Martin_Kopischk · ‎Aug 12, 2021

Absolutely, you are right on all counts. There is only so much you can achieve with a regex considering the bewildering range of possible inputs, including incorrect forms (case in point: your regex will actually not match your first example the way you would expect it to, because that apostrophe is a typographically correct one while the regex only matches on ASCII single quotes), never mind the fact that any letter not accounted for by ASCII throws a spanner into the works, as mentioned. Personally, I’d recommend not relying on such an automatism at all and setting the abbreviation manually instead, but that is outside the scope of OP’s question, and I prefer to avoid answering “you shouldn’t be doing that” / “why would you want to do that” when I can :winking_face: .

Kim_Trager1 · ‎Aug 13, 2021

For whatever reason I always dip headless into the automation bucket and completely disregard that sometimes the best way is just do it manually.

Martin_Kopischk · ‎Aug 13, 2021

One of the nicer aspects of Airtable is that you can actually combine both approaches for an existing data set. Define a formula column using a variant of my regex to get a first raw set of abbreviations, then convert that column into text. Airtable will keep the calculated values while converting, which means you can now fine tune the existing abbreviations, and any new entry will then add their abbreviation manually.

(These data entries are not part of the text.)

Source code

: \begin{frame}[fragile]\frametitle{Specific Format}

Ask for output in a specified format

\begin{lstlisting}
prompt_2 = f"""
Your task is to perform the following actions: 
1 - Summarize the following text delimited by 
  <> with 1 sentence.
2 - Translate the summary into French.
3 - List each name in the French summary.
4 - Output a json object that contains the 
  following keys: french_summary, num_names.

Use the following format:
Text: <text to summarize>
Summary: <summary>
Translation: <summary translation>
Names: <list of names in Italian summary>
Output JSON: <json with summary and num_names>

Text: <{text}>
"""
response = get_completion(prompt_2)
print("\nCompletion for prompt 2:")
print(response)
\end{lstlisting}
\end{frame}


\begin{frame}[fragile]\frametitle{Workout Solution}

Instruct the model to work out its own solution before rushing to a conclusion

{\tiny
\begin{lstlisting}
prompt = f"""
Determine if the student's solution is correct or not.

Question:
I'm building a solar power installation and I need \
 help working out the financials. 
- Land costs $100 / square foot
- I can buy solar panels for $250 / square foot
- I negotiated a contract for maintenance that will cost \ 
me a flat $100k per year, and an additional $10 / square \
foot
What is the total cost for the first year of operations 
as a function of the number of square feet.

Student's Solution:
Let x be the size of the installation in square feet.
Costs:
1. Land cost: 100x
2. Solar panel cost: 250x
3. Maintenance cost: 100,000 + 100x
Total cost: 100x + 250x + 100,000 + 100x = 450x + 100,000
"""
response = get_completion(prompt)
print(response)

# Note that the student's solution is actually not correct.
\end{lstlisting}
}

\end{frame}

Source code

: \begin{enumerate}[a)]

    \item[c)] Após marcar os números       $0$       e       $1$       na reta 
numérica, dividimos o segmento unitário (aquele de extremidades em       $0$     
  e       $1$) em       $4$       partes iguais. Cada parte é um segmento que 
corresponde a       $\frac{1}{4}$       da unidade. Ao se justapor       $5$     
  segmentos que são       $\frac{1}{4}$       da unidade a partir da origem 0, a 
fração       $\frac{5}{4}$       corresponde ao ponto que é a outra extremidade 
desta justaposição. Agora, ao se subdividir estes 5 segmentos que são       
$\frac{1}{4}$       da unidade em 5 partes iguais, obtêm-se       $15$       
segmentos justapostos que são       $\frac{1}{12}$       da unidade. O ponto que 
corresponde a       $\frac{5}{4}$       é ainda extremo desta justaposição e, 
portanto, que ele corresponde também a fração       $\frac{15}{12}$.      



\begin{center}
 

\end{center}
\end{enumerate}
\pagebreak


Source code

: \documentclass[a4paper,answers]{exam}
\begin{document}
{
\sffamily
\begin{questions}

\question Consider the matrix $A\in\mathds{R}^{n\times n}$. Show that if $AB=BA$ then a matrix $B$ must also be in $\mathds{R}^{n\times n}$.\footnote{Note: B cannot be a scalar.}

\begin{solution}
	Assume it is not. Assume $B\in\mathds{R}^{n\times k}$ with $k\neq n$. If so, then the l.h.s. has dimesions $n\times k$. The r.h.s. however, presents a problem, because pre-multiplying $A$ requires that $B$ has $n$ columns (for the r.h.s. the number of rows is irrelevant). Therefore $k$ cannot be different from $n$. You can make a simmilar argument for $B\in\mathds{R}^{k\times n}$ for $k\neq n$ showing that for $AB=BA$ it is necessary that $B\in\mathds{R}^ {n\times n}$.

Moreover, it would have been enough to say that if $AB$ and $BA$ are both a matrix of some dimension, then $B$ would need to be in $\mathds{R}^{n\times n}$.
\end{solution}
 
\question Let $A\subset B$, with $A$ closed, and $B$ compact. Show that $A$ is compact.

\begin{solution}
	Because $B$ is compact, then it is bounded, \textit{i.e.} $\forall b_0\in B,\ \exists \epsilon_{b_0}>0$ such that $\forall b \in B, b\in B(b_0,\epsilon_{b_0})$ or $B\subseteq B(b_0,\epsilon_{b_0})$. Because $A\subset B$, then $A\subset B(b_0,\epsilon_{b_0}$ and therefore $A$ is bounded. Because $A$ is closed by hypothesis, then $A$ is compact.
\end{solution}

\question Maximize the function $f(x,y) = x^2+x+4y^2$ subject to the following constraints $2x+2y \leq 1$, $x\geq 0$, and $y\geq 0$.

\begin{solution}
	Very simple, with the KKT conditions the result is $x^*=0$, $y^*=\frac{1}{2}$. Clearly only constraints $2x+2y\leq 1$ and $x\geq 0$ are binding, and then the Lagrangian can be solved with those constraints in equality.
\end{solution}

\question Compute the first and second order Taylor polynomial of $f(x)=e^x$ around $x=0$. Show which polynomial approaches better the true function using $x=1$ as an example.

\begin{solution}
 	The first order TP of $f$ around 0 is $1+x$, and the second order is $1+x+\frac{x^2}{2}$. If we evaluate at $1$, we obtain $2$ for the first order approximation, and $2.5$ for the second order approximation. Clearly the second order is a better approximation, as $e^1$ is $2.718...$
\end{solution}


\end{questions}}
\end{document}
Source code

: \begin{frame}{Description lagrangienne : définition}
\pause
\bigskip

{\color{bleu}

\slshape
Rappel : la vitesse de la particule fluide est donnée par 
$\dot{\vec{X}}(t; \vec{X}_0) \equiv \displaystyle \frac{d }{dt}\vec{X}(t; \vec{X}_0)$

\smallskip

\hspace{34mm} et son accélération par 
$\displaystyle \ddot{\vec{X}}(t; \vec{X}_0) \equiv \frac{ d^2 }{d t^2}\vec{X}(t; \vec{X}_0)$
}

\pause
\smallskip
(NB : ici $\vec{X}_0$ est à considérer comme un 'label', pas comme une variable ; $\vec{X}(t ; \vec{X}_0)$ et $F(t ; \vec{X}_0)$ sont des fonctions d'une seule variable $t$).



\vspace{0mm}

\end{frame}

Or, if you prefer, you can keep the calculated column and add an override text column where users can manually tune (or deviate from) it, then base all display and operations on a third formula column that selects the override value if present, or the automatic one if not (I do that in some scenarios where the automatic value is right in at least 75 % of the cases). It all depends on factors like existing data set, frequency of new inputs, qualification of users inputting data etc.